*Your goal*. For this exercise, return exactly the lines of the material below that begin at the one with "the sink node." and stop after the one with "allows to evacuate".
*** Supplied information ***
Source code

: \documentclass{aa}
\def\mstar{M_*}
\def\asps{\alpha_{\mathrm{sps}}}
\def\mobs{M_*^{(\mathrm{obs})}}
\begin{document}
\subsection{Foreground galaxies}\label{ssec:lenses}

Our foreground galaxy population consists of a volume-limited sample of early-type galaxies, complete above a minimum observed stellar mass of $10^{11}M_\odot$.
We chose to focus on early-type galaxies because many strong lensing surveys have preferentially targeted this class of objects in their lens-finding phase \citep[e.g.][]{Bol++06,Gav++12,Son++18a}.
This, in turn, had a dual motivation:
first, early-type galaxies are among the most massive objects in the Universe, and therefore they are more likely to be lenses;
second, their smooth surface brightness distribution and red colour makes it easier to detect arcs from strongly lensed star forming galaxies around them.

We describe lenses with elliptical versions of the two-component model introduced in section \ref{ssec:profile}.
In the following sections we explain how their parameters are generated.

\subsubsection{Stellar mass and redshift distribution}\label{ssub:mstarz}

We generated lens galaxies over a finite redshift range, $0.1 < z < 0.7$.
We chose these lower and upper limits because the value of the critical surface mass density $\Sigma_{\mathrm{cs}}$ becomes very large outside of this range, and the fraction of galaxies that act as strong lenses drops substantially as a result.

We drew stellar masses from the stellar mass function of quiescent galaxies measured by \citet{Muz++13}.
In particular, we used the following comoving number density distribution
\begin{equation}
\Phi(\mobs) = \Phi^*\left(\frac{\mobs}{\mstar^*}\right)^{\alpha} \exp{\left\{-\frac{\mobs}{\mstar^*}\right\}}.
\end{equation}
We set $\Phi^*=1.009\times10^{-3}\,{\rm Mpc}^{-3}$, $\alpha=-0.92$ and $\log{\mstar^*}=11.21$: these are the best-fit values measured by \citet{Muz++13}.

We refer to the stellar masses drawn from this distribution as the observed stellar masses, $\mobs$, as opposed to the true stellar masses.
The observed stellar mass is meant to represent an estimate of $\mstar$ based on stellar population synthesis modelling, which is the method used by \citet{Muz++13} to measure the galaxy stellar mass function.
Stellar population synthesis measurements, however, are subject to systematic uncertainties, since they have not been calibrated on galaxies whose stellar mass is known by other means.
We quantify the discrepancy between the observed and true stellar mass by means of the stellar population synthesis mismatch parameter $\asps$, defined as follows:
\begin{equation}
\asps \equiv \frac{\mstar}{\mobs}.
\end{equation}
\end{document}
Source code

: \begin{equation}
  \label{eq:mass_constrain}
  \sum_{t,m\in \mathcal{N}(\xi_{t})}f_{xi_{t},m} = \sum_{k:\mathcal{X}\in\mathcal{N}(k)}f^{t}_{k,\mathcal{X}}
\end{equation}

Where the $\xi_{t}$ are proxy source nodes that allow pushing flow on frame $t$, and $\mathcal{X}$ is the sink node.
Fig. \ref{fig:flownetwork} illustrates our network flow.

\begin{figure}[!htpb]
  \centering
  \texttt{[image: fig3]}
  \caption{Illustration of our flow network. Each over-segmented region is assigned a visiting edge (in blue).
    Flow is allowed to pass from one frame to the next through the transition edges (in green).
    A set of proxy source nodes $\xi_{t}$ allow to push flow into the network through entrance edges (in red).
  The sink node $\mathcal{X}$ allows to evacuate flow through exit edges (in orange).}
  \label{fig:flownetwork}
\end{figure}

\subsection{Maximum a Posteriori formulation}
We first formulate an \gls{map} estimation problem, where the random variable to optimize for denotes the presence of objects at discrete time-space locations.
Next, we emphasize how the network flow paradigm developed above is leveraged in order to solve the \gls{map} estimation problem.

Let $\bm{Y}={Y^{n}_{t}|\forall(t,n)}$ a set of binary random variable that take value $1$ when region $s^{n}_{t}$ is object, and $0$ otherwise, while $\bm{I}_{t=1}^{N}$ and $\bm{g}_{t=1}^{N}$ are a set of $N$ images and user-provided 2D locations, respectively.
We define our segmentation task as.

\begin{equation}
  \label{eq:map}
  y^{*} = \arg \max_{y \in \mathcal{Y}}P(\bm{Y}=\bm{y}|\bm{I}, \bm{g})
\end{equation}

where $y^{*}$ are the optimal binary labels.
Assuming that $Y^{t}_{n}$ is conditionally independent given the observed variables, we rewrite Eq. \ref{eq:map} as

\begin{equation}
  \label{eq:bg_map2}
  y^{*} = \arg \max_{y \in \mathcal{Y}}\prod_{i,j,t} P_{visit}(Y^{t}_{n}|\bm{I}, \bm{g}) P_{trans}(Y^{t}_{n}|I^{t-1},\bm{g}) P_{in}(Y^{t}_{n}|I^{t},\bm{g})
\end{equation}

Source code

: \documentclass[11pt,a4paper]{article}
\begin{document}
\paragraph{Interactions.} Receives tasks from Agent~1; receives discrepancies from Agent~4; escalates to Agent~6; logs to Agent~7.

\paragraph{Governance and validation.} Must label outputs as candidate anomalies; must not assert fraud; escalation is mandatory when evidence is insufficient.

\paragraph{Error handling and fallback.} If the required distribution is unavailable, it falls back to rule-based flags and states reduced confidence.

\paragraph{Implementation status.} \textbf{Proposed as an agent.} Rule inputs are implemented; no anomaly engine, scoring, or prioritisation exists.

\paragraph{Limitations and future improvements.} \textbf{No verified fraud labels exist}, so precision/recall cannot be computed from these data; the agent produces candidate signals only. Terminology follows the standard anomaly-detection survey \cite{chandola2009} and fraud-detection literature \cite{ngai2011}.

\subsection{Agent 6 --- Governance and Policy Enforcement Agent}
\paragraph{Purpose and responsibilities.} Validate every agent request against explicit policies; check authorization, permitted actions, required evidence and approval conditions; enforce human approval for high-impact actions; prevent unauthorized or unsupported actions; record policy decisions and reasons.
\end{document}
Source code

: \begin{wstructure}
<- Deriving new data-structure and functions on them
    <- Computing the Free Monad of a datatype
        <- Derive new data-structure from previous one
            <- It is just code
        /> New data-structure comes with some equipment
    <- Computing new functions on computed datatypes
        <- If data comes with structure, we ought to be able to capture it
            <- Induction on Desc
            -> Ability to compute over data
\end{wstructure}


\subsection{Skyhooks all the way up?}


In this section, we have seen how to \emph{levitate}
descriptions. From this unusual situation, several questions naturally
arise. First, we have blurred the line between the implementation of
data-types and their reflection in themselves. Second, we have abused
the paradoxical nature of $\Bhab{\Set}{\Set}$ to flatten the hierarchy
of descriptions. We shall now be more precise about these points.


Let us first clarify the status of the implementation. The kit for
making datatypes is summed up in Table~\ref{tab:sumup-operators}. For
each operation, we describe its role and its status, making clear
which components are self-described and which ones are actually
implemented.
***
*Answer for this exercise*.
Where the $\xi_{t}$ are proxy source nodes that allow pushing flow on frame $t$, and $\mathcal{X}$ is the sink node.
Fig. \ref{fig:flownetwork} illustrates our network flow.

\begin{figure}[!htpb]
  \centering
  \texttt{[image: fig3]}
  \caption{Illustration of our flow network. Each over-segmented region is assigned a visiting edge (in blue).
    Flow is allowed to pass from one frame to the next through the transition edges (in green).
    A set of proxy source nodes $\xi_{t}$ allow to push flow into the network through entrance edges (in red).
  The sink node $\mathcal{X}$ allows to evacuate flow through exit edges (in orange).}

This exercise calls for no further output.